The English settlers that arrived during the birth of the nation found a farming paradise in New England. The town of Walpole in southern New Hampshire was prime agricultural land and one family, the Masons, did just that in the mid-seventeenth century. Dairy farming continued at Boggy Meadow Farm right up until 1994 when low milk prices saw the business delve into cheese making. The beautiful four hundred acre property has remained in the family throughout the centuries and is currently managed by family member Stephanie Cabot (not part of the Cabot cheese dynasty!) and her English husband Marcus Lovell-Smith. Stephanie brought her family to Boggy Meadow to live in 2004 and with her husband stepped up the cheese making operation.

Head cheese maker Stan Richmond picks up the story. “There had always been a dairy operation here but the cheese making business got going with Stephanie’s father Powell. He brought the idea of Swiss style cheeses and I also got my training from a man from Switzerland, back when I was a part-timer. The Alpine farmstead cheeses we make have been very popular.” A native New Hampshirite, Stan has spent a decade perfecting the recipes left by Powell, as well as introducing his own.

boggy meadow farm owners

This cheese business is closely managed, with consistency the key. Stan said: “We have a big herd, around eight hundred right now with three hundred milkers, but we don’t put them on pasture. We grow our own alfalfa and corn and produce our own feed and use a freestall barn system. This gives us the consistency of milk we need for our operation.” With a predominantly Holstein herd (with some Brown Swiss and Jersey), Stan has enough milk to produce around eighteen tons of cheese a year.

Stan is currently working with a couple of part-timers who, like him, are learning the hand-made artisan cheese making process as apprentices so the traditional cheese making process can be continued when Stan one day hangs up his Wellingtons. “I always liked being on the farm so jumped at the opportunity to become a cheese maker here. Now I am passing on those skills.” Stan explains the high levels of experience and attention to detail that goes into each batch of Boggy Meadow Farm cheese. “The big thing for us is consistency- and that starts with our milk. We have an analyst adjust the mix of feed for the diet regularly, so the milk has the high levels of fats we prefer. We only make cheese every few days but the rest of the time is about watching temperatures, consistently managing our cheeses. There’s a huge amount to monitor when we aren’t actually making.”

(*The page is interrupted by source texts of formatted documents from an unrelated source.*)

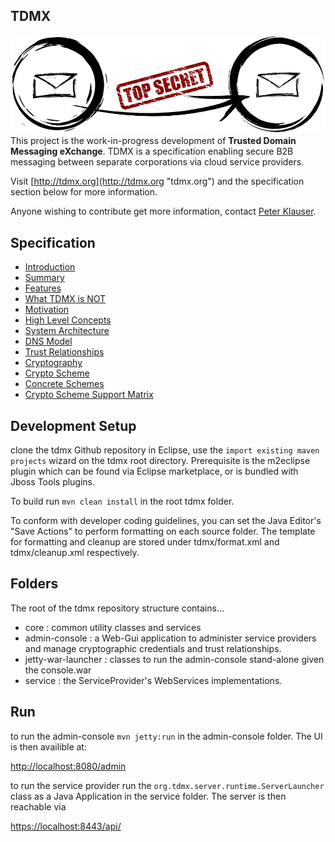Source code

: ## TDMX
![TDMX Logo](https://raw.githubusercontent.com/TDMX/tdmx/master/wiki/images/www/tdmx.png)
This project is the work-in-progress development of **Trusted Domain Messaging eXchange**. TDMX is a specification enabling secure B2B messaging between separate corporations via cloud service providers.

Visit [http://tdmx.org](http://tdmx.org "tdmx.org") and the specification section below for more information.

Anyone wishing to contribute get more information, contact [Peter Klauser](https://github.com/pjklauser "Peter Klauser").
## Specification
 - [Introduction](https://github.com/TDMX/tdmx/blob/master/wiki/Introduction.md)
  - [Summary](https://github.com/TDMX/tdmx/blob/master/wiki/Introduction.md#summary)
  - [Features](https://github.com/TDMX/tdmx/blob/master/wiki/Introduction.md#features)
  - [What TDMX is NOT](https://github.com/TDMX/tdmx/blob/master/wiki/Introduction.md#what-tdmx-is-not)
  - [Motivation](https://github.com/TDMX/tdmx/blob/master/wiki/Motivation.md#motivation)
 - [High Level Concepts](https://github.com/TDMX/tdmx/blob/master/wiki/HighLevelConcepts.md#high-level-concepts)
  - [System Architecture](https://github.com/TDMX/tdmx/blob/master/wiki/HighLevelConcepts.md#system-architecture)
  - [DNS Model](https://github.com/TDMX/tdmx/blob/master/wiki/HighLevelConcepts.md#dns-model)
  - [Trust Relationships](https://github.com/TDMX/tdmx/blob/master/wiki/HighLevelConcepts.md#trust-relationships)
  - [Cryptography](https://github.com/TDMX/tdmx/blob/master/wiki/Cryptography.md#cryptography)
  - [Crypto Scheme](https://github.com/TDMX/tdmx/blob/master/wiki/Cryptography.md#crypt-scheme)
  - [Concrete Schemes](https://github.com/TDMX/tdmx/blob/master/wiki/Cryptography.md#concrete-schemes)
  - [Crypto Scheme Support Matrix](https://github.com/TDMX/tdmx/blob/master/wiki/Cryptography.md#crypto-scheme-support-matrix)


## Development Setup
clone the tdmx Github repository
in Eclipse, use the `import existing maven projects` wizard on the tdmx root directory. Prerequisite is the m2eclipse plugin which can be found via Eclipse marketplace, or is bundled with Jboss Tools plugins. 

To build run `mvn clean install` in the root tdmx folder.

To conform with developer coding guidelines, you can set the Java Editor's "Save Actions" to perform formatting on each source folder. The template for formatting and cleanup are stored under tdmx/format.xml and tdmx/cleanup.xml respectively.

## Folders
The root of the tdmx repository structure contains...

- core : common utility classes and services
- admin-console : a Web-Gui application to administer service providers and manage cryptographic credentials and trust relationships.
- jetty-war-launcher : classes to run the admin-console stand-alone given the console.war
- service : the ServiceProvider's WebServices implementations.

## Run
to run the admin-console `mvn jetty:run` in the admin-console folder. The UI is then availible at:

[http://localhost:8080/admin](http://localhost:8080/admin)

to run the service provider run the  `org.tdmx.server.runtime.ServerLauncher` class as a Java Application in the service folder. The server is then reachable via

[https://localhost:8443/api/](https://localhost:8443/api/)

Boggy meadow farm cheese making

Cheese Cutting at the Boggy Meadow Farm


Stan and his fellow cheese makers only work with raw milk. The Baby Swiss, a buttery, nutty cheese, is a big hit with New Englanders and is a reminder of the connection to the business’s Swiss roots. The smoked version of the Baby Swiss does have strong hint of New England, however. The cheese is smoked using maple wood to give it an almost meaty smoky aroma. No salt is added to the Baby Swiss cheeses and as they also use a washed-curd technique, the acidity is lower and the final product turns out much richer. Experts clearly love it to- the smoked version is a blue ribbon winner at the American Cheese Society.

The cave-aged Tomme, known as Fiddlehead Tomme, is named after a local fern that is served up as a cooked leaf vegetable. It is likened to a Tomme de Savoie although Stan ages it longer, for at least six months, to form a beautiful natural rind. Stan’s picture actually adorns one of his own creations known simply as ‘Stan’s Cheese’. Using his own recipe, Stan produced a delicious garlic and chive cheese that, along with the Jack they produce, is popular in the region as a cheese for any occasion.

Their cheeses are found throughout New England in Hannofords, Whole Foods and through local distributors. The cheese has grown in demand and Stan is constantly getting customers wanting their cheeses from further afield. “We are always being asked to sell cheese in new places and we ship around the states. In fact, on Monday I’m shipping off cheese to Texas.”

Boggy Meadow Farm has a proud heritage whose owners remain passionate to continue the dairy legacy. Nestled next to the Connecticut River, this stunning part of New England has another reason for swinging by the town of Walpole. Their small farm store is open to the public and sells other local produce alongside their farmstead cheeses. Visit www.boggymeadowfarm.com for more information.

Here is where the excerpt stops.